▶ [WHAT TO WORK ON] Go over the records and copy every line with the string "floatToInt".

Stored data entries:
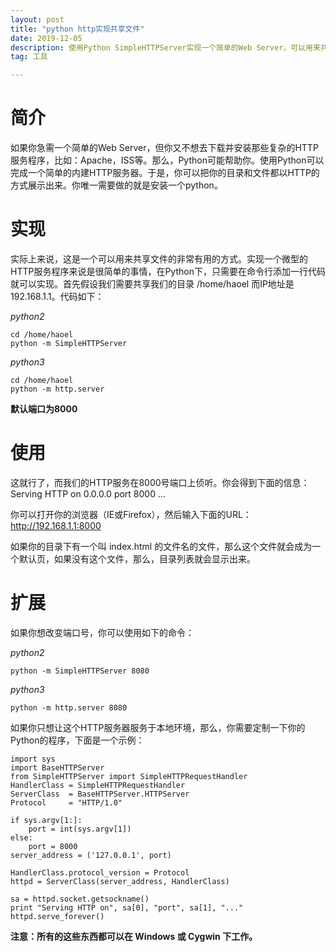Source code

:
 ```yaml
---
layout: post
title: "python http实现共享文件"
date: 2019-12-05
description: 使用Python SimpleHTTPServer实现一个简单的Web Server，可以用来共享文件。
tag: 工具

---
```

# 简介
如果你急需一个简单的Web Server，但你又不想去下载并安装那些复杂的HTTP服务程序，比如：Apache，ISS等。那么，Python可能帮助你。使用Python可以完成一个简单的内建HTTP服务器。于是，你可以把你的目录和文件都以HTTP的方式展示出来。你唯一需要做的就是安装一个python。

# 实现
实际上来说，这是一个可以用来共享文件的非常有用的方式。实现一个微型的HTTP服务程序来说是很简单的事情，在Python下，只需要在命令行添加一行代码就可以实现。首先假设我们需要共享我们的目录 /home/haoel 而IP地址是192.168.1.1。代码如下：

*python2*
```
cd /home/haoel
python -m SimpleHTTPServer
```

*python3*

```
cd /home/haoel
python -m http.server
```
**默认端口为8000**

# 使用
这就行了，而我们的HTTP服务在8000号端口上侦听。你会得到下面的信息：
Serving HTTP on 0.0.0.0 port 8000 ...

你可以打开你的浏览器（IE或Firefox），然后输入下面的URL：
http://192.168.1.1:8000

如果你的目录下有一个叫 index.html 的文件名的文件，那么这个文件就会成为一个默认页，如果没有这个文件，那么，目录列表就会显示出来。

# 扩展
如果你想改变端口号，你可以使用如下的命令：

*python2*
```
python -m SimpleHTTPServer 8080
```

*python3*

```
python -m http.server 8080
```

如果你只想让这个HTTP服务器服务于本地环境，那么，你需要定制一下你的Python的程序，下面是一个示例：

```
import sys
import BaseHTTPServer
from SimpleHTTPServer import SimpleHTTPRequestHandler
HandlerClass = SimpleHTTPRequestHandler
ServerClass  = BaseHTTPServer.HTTPServer
Protocol     = "HTTP/1.0"
 
if sys.argv[1:]:
    port = int(sys.argv[1])
else:
    port = 8000
server_address = ('127.0.0.1', port)
 
HandlerClass.protocol_version = Protocol
httpd = ServerClass(server_address, HandlerClass)
 
sa = httpd.socket.getsockname()
print "Serving HTTP on", sa[0], "port", sa[1], "..."
httpd.serve_forever()
```

**注意：所有的这些东西都可以在 Windows 或 Cygwin 下工作。**
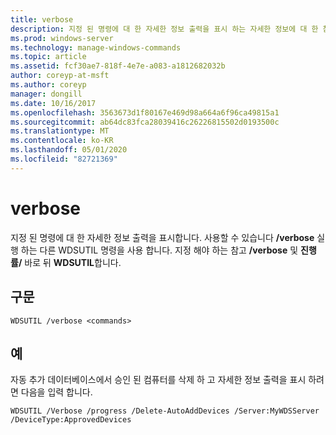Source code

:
 ```yaml
---
title: verbose
description: 지정 된 명령에 대 한 자세한 정보 출력을 표시 하는 자세한 정보에 대 한 참조 항목입니다.
ms.prod: windows-server
ms.technology: manage-windows-commands
ms.topic: article
ms.assetid: fcf30ae7-818f-4e7e-a083-a1812682032b
author: coreyp-at-msft
ms.author: coreyp
manager: dongill
ms.date: 10/16/2017
ms.openlocfilehash: 3563673d1f80167e469d98a664a6f96ca49815a1
ms.sourcegitcommit: ab64dc83fca28039416c26226815502d0193500c
ms.translationtype: MT
ms.contentlocale: ko-KR
ms.lasthandoff: 05/01/2020
ms.locfileid: "82721369"
---
```

# <a name="verbose"></a>verbose

지정 된 명령에 대 한 자세한 정보 출력을 표시합니다. 사용할 수 있습니다 **/verbose** 실행 하는 다른 WDSUTIL 명령을 사용 합니다. 지정 해야 하는 참고 **/verbose** 및 **진행률/** 바로 뒤 **WDSUTIL**합니다.

## <a name="syntax"></a>구문

```
WDSUTIL /verbose <commands>
```

## <a name="examples"></a>예

자동 추가 데이터베이스에서 승인 된 컴퓨터를 삭제 하 고 자세한 정보 출력을 표시 하려면 다음을 입력 합니다.
```
WDSUTIL /Verbose /progress /Delete-AutoAddDevices /Server:MyWDSServer /DeviceType:ApprovedDevices
```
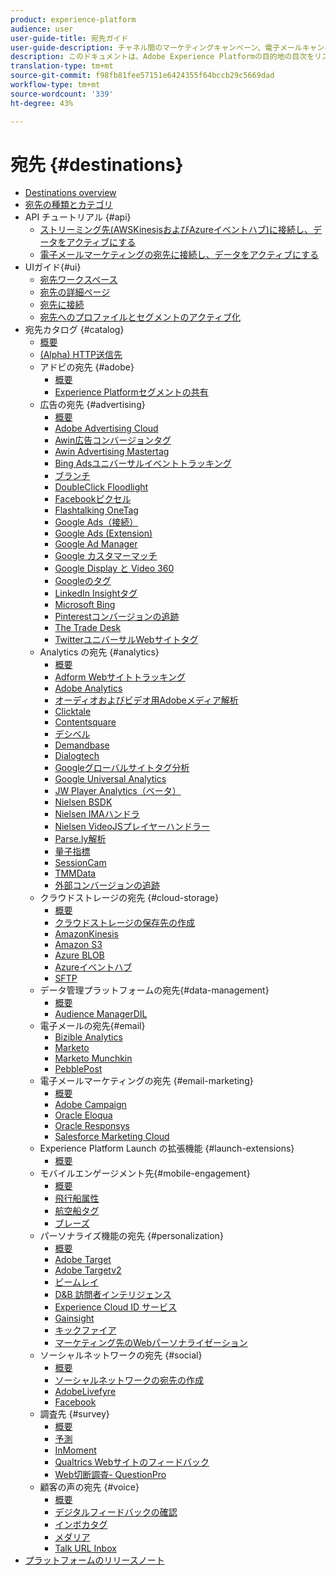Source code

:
 ```yaml
---
product: experience-platform
audience: user
user-guide-title: 宛先ガイド
user-guide-description: チャネル間のマーケティングキャンペーン、電子メールキャンペーン、ターゲット広告など、様々な用途に使用する既知または不明なデータをアクティブ化します。
description: このドキュメントは、Adobe Experience Platformの目的地の目次をリストします
translation-type: tm+mt
source-git-commit: f98fb81fee57151e6424355f64bccb29c5669dad
workflow-type: tm+mt
source-wordcount: '339'
ht-degree: 43%

---
```



# 宛先 {#destinations}

* [Destinations overview](./home.md)
* [宛先の種類とカテゴリ ](./destination-types.md)
* API チュートリアル {#api}
   * [ストリーミング先(AWSKinesisおよびAzureイベントハブ)に接続し、データをアクティブにする](./api/streaming-destinations.md)
   * [電子メールマーケティングの宛先に接続し、データをアクティブにする](./api/email-marketing.md)
* UIガイド{#ui}
   * [宛先ワークスペース](./ui/destinations-workspace.md)
   * [宛先の詳細ページ](./ui/destination-details-page.md)
   * [宛先に接続](./ui/connect-destination.md)
   * [宛先へのプロファイルとセグメントのアクティブ化](./ui/activate-destinations.md)
* 宛先カタログ {#catalog}
   * [概要](./catalog/overview.md)
   * [ (Alpha) HTTP送信先](./catalog/http-destination.md)
   * アドビの宛先 {#adobe}
      * [概要](./catalog/adobe/overview.md)
      * [Experience Platformセグメントの共有](https://experienceleague.adobe.com/docs/audience-manager/user-guide/implementation-integration-guides/integration-experience-platform/aam-aep-audience-sharing.html)
   * 広告の宛先 {#advertising}
      * [概要](./catalog/advertising/overview.md)
      * [Adobe Advertising Cloud](./catalog/advertising/adobe-advertising-cloud.md)
      * [Awin広告コンバージョンタグ](./catalog/advertising/awin-conversiontag.md)
      * [Awin Advertising Mastertag](./catalog/advertising/awin-mastertag.md)
      * [Bing Adsユニバーサルイベントトラッキング](./catalog/advertising/bing-ads.md)
      * [ブランチ](./catalog/advertising/branch.md)
      * [DoubleClick Floodlight](./catalog/advertising/doubleclick-floodlight.md)
      * [Facebookピクセル](./catalog/advertising/facebook-pixel.md)
      * [Flashtalking OneTag](./catalog/advertising/flashtalking.md)
      * [Google Ads（接続）](./catalog/advertising/google-ads-destination.md)
      * [Google Ads (Extension)](./catalog/advertising/google-ads-extension.md)
      * [Google Ad Manager](./catalog/advertising/google-ad-manager.md)
      * [Google カスタマーマッチ](./catalog/advertising/google-customer-match.md)
      * [Google Display と Video 360](./catalog/advertising/google-dv360.md)
      * [Googleのタグ](./catalog/advertising/gtag-advertising.md)
      * [LinkedIn Insightタグ](./catalog/advertising/linkedin.md)
      * [Microsoft Bing](./catalog/advertising/bing.md)
      * [Pinterestコンバージョンの追跡](./catalog/advertising/pinterest.md)
      * [The Trade Desk](./catalog/advertising/tradedesk.md)
      * [TwitterユニバーサルWebサイトタグ](./catalog/advertising/twitter-uwt.md)
   * Analytics の宛先 {#analytics}
      * [概要](./catalog/analytics/overview.md)
      * [Adform Webサイトトラッキング](./catalog/analytics/adform.md)
      * [Adobe Analytics](./catalog/analytics/adobe-analytics.md)
      * [オーディオおよびビデオ用Adobeメディア解析](./catalog/analytics/adobe-video-analytics.md)
      * [Clicktale](./catalog/analytics/clicktale.md)
      * [Contentsquare](./catalog/analytics/contentsquare.md)
      * [デシベル](./catalog/analytics/decibel.md)
      * [Demandbase](./catalog/analytics/demandbase.md)
      * [Dialogtech](./catalog/analytics/dialogtech.md)
      * [Googleグローバルサイトタグ分析](./catalog/analytics/gtag-analytics.md)
      * [Google Universal Analytics](./catalog/analytics/google-universal-analytics.md)
      * [JW Player Analytics（ベータ）](./catalog/analytics/jw-player-analytics.md)
      * [Nielsen BSDK](./catalog/analytics/nielsen-bsdk.md)
      * [Nielsen IMAハンドラ](./catalog/analytics/nielsen-ima.md)
      * [Nielsen VideoJSプレイヤーハンドラー](./catalog/analytics/nielsen-videojs.md)
      * [Parse.ly解析](./catalog/analytics/parsely.md)
      * [量子指標](./catalog/analytics/quantum-metric.md)
      * [SessionCam](./catalog/analytics/sessioncam.md)
      * [TMMData](./catalog/analytics/tmmdata.md)
      * [外部コンバージョンの追跡](./catalog/analytics/yext.md)
   * クラウドストレージの宛先 {#cloud-storage}
      * [概要](./catalog/cloud-storage/overview.md)
      * [クラウドストレージの保存先の作成](./catalog/cloud-storage/workflow.md)
      * [AmazonKinesis](./catalog/cloud-storage/amazon-kinesis.md)
      * [Amazon S3](./catalog/cloud-storage/amazon-s3.md)
      * [Azure BLOB](./catalog/cloud-storage/azure-blob.md)
      * [Azureイベントハブ](./catalog/cloud-storage/azure-event-hubs.md)
      * [SFTP](./catalog/cloud-storage/sftp.md)
   * データ管理プラットフォームの宛先{#data-management}
      * [概要](./catalog/data-management/overview.md)
      * [Audience ManagerDIL](./catalog/data-management/aam-dil-extension.md)
   * 電子メールの宛先{#email}
      * [Bizible Analytics](./catalog/email/bizible.md)
      * [Marketo](./catalog/email/marketo.md)
      * [Marketo Munchkin](./catalog/email/marketo-munchkin.md)
      * [PebblePost](./catalog/email/pebblepost.md)
   * 電子メールマーケティングの宛先 {#email-marketing}
      * [概要](./catalog/email-marketing/overview.md)
      * [Adobe Campaign](./catalog/email-marketing/adobe-campaign.md)
      * [Oracle Eloqua](./catalog/email-marketing/oracle-eloqua.md)
      * [Oracle Responsys](./catalog/email-marketing/oracle-responsys.md)
      * [Salesforce Marketing Cloud](./catalog/email-marketing/salesforce-marketing-cloud.md)
   * Experience Platform Launch の拡張機能 {#launch-extensions}
      * [概要](./catalog/launch-extensions/overview.md)
   * モバイルエンゲージメント先{#mobile-engagement}
      * [概要](./catalog/mobile-engagement/overview.md)
      * [飛行船属性](./catalog/mobile-engagement/airship-attributes.md)
      * [航空船タグ](./catalog/mobile-engagement/airship-tags.md)
      * [ブレーズ](./catalog/mobile-engagement/braze.md)
   * パーソナライズ機能の宛先 {#personalization}
      * [概要](./catalog/personalization/overview.md)
      * [Adobe Target](./catalog/personalization/adobe-target.md)
      * [Adobe Targetv2](./catalog/personalization/adobe-target-v2.md)
      * [ビームレイ](./catalog/personalization/beemray.md)
      * [D&amp;B 訪問者インテリジェンス](./catalog/personalization/dnb.md)
      * [Experience Cloud ID サービス](./catalog/personalization/adobe-ecid.md)
      * [Gainsight](./catalog/personalization/gainsight.md)
      * [キックファイア](./catalog/personalization/kickfire.md)
      * [マーケティング先のWebパーソナライゼーション](./catalog/personalization/marketo-web-personalization.md)
   * ソーシャルネットワークの宛先 {#social}
      * [概要](./catalog/social/overview.md)
      * [ソーシャルネットワークの宛先の作成](./catalog/social/workflow.md)
      * [AdobeLivefyre](./catalog/social/adobe-livefyre.md)
      * [Facebook](./catalog/social/facebook.md)
   * 調査先 {#survey}
      * [概要](./catalog/survey/overview.md)
      * [予測](./catalog/survey/foresee.md)
      * [InMoment](./catalog/survey/inmoment.md)
      * [Qualtrics Webサイトのフィードバック](./catalog/survey/qualtrics.md)
      * [Web切断調査- QuestionPro](./catalog/survey/web-intercept-surveys.md)
   * 顧客の声の宛先 {#voice}
      * [概要](./catalog/voice/overview.md)
      * [デジタルフィードバックの確認](./catalog/voice/confirmit-digital-feedback.md)
      * [インボカタグ](./catalog/voice/invoca.md)
      * [メダリア](./catalog/voice/medallia.md)
      * [Talk URL Inbox](./catalog/voice/talkurl.md)
* [プラットフォームのリリースノート](https://docs.adobe.com/content/help/ja-JP/experience-platform/release-notes/latest.html)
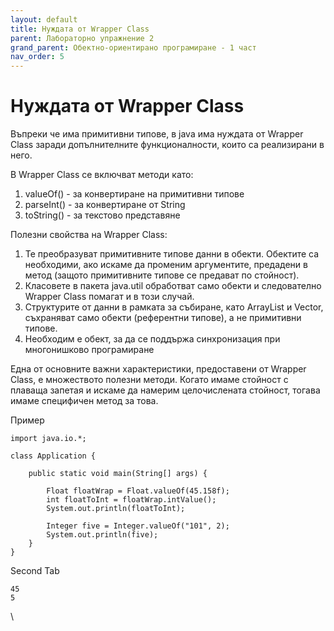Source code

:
 ```yaml
---
layout: default
title: Нуждата от Wrapper Class
parent: Лабораторно упражнение 2
grand_parent: Обектно-ориентирано програмиране - 1 част
nav_order: 5
---
```

# Нуждата от Wrapper Class

Въпреки че има примитивни типове, в java има нуждата от Wrapper Class заради допълнителните функционалности, които са реализирани в него.

В Wrapper Class се включват методи като:

1. valueOf() - за конвертиране на примитивни типове
2. parseInt() - за конвертиране от String
3. toString() - за текстово представяне



Полезни свойства на Wrapper Class:

1. Те преобразуват примитивните типове данни в обекти. Обектите са необходими, ако искаме да променим аргументите, предадени в метод (защото примитивните типове се предават по стойност).
2. Класовете в пакета java.util обработват само обекти и следователно Wrapper Class помагат и в този случай.
3. Структурите от данни в рамката за събиране, като ArrayList и Vector, съхраняват само обекти (референтни типове), а не примитивни типове.
4. Необходим е обект, за да се поддържа синхронизация при многонишково програмиране

Една от основните важни характеристики, предоставени от Wrapper Class, е множеството полезни методи. Когато имаме стойност с плаваща запетая и искаме да намерим целочислената стойност, тогава имаме специфичен метод за това.


Пример
```
import java.io.*;
 
class Application {
 
    public static void main(String[] args) {
 
        Float floatWrap = Float.valueOf(45.158f);
        int floatToInt = floatWrap.intValue();
        System.out.println(floatToInt);
 
        Integer five = Integer.valueOf("101", 2);
        System.out.println(five);
    }
}
```


Second Tab
```
45
5
```



\
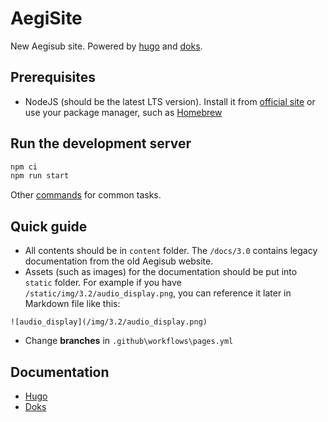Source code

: AegiSite
========

New Aegisub site. Powered by [hugo](https://gohugo.io/) and [doks](https://getdoks.org/).

## Prerequisites

- NodeJS (should be the latest LTS version). Install it from [official site](https://nodejs.org/en/) or use your package manager, such as [Homebrew](https://brew.sh/)

## Run the development server

```bash
npm ci
npm run start
```

Other [commands](https://getdoks.org/docs/prologue/commands/) for common tasks.

## Quick guide

- All contents should be in `content` folder. The `/docs/3.0` contains legacy documentation from the old Aegisub website.
- Assets (such as images) for the documentation should be put into `static` folder. For example if you have `/static/img/3.2/audio_display.png`, you can reference it later in Markdown file like this:

```
![audio_display](/img/3.2/audio_display.png)
```

+ Change **branches** in `.github\workflows\pages.yml`

## Documentation

- [Hugo](https://gohugo.io/documentation/)
- [Doks](https://getdoks.org/)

▶ [OUTPUT OF THE EXERCISE]
        int floatToInt = floatWrap.intValue();
        System.out.println(floatToInt);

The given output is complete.